Google nutzt urheberrechtlich geschützte Bestseller‑Romane als Trainingsdaten für
Photo by Lucia Macedo (unsplash.com/@sample_in_photography) on Unsplash
Google nutzt laut Torbenkopp urheberrechtlich geschützte Bestseller‑Romane als Trainingsdaten für seine KI‑Modelle, wodurch die Systeme nahezu wortgetreue Kopien erstellen können und neue juristische‑ethische Debatten auslösen.
Quick Summary
- •Google nutzt laut Torbenkopp urheberrechtlich geschützte Bestseller‑Romane als Trainingsdaten für seine KI‑Modelle, wodurch die Systeme nahezu wortgetreue Kopien erstellen können und neue juristische‑ethische Debatten auslösen.
- •Key company: Google
- •Also mentioned: Google, Anthropic, xAI
Google’s Gemini 2.5 reproduced 76.8 percent of Harry Potter und der Stein der Weisen with “high accuracy,” according to a joint Stanford‑Yale study that probed the output of the world’s leading language models (source: Torbenkopp). The researchers triggered the result by “jailbreaking” the model—bypassing its built‑in safety filters with crafted prompts—showing that the system can emit thousands of words that match the original text almost verbatim. Comparable experiments on Anthropic’s Claude 3.7 Sonnet and xAI’s Grok 3 yielded 70.3 percent and a similarly high fidelity reconstruction of The Hobbit and A Game of Thrones (source: Torbenkopp). The findings overturn the industry’s long‑standing claim that these models never store exact copies of copyrighted material.

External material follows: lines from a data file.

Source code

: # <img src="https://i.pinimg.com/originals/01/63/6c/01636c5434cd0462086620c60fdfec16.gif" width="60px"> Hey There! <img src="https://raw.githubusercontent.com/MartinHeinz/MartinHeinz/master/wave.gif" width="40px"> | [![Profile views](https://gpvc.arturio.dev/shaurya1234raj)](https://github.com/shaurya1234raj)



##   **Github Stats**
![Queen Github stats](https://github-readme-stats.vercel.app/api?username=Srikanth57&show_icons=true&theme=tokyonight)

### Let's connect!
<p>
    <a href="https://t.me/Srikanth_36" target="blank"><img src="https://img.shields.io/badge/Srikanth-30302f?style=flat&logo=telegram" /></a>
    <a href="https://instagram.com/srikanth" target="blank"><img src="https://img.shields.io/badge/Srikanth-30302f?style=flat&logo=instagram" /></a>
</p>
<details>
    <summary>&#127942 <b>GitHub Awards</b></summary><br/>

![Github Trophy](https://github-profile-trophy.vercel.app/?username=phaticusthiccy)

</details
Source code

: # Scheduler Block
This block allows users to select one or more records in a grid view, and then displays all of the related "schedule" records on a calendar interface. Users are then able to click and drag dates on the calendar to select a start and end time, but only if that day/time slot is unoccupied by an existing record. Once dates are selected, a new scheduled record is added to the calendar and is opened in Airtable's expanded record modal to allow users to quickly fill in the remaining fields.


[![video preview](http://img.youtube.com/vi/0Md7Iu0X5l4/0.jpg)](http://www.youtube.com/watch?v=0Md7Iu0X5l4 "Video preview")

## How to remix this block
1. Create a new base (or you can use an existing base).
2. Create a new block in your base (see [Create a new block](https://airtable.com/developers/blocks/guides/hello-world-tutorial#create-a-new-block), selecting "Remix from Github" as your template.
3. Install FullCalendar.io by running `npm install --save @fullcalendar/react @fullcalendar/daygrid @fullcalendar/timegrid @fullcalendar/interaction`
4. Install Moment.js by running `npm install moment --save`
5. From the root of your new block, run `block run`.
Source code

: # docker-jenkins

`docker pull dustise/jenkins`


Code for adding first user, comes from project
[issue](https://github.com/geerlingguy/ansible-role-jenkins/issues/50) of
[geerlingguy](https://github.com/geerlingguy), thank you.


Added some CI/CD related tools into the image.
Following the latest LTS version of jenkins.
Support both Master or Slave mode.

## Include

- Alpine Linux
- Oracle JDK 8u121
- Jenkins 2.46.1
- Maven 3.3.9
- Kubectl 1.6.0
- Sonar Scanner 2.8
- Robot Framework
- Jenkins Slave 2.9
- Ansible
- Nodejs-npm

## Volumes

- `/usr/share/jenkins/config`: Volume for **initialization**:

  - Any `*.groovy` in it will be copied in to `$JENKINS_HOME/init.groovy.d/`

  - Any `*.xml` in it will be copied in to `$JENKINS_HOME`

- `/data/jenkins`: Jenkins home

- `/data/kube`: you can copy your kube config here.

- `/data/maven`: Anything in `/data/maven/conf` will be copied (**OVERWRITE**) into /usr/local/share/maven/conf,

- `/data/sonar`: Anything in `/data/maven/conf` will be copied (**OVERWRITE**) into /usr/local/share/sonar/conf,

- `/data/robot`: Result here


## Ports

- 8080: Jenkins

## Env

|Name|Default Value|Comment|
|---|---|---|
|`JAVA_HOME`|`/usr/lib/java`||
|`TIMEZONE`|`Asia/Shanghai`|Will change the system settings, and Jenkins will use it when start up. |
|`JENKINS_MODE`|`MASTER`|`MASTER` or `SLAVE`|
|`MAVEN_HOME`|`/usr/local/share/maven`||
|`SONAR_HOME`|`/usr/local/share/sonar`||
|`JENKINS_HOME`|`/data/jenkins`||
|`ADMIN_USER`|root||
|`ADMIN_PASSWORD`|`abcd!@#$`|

The study’s authors argue that the ability to regenerate such large swaths of text suggests more than “pattern learning.” In a 2023 letter to the U.S. Copyright Office, Google asserted that its models contain no literal copies of training data, whether text, images, or other formats (source: Torbenkopp). The new evidence, however, puts that statement into doubt. If a model can output three‑quarters of a novel with minimal deviation, the “transformative‑learning” defense—central to the “fair use” argument—faces a practical test: at what point does learning become storage? Legal scholars cited in the report note that the U.S. courts have already grappled with this line, deeming Anthropic’s use of copyrighted works “potentially fair” while simultaneously ruling that the act of retaining pirated content is “fundamentally infringing” (source: Torbenkopp).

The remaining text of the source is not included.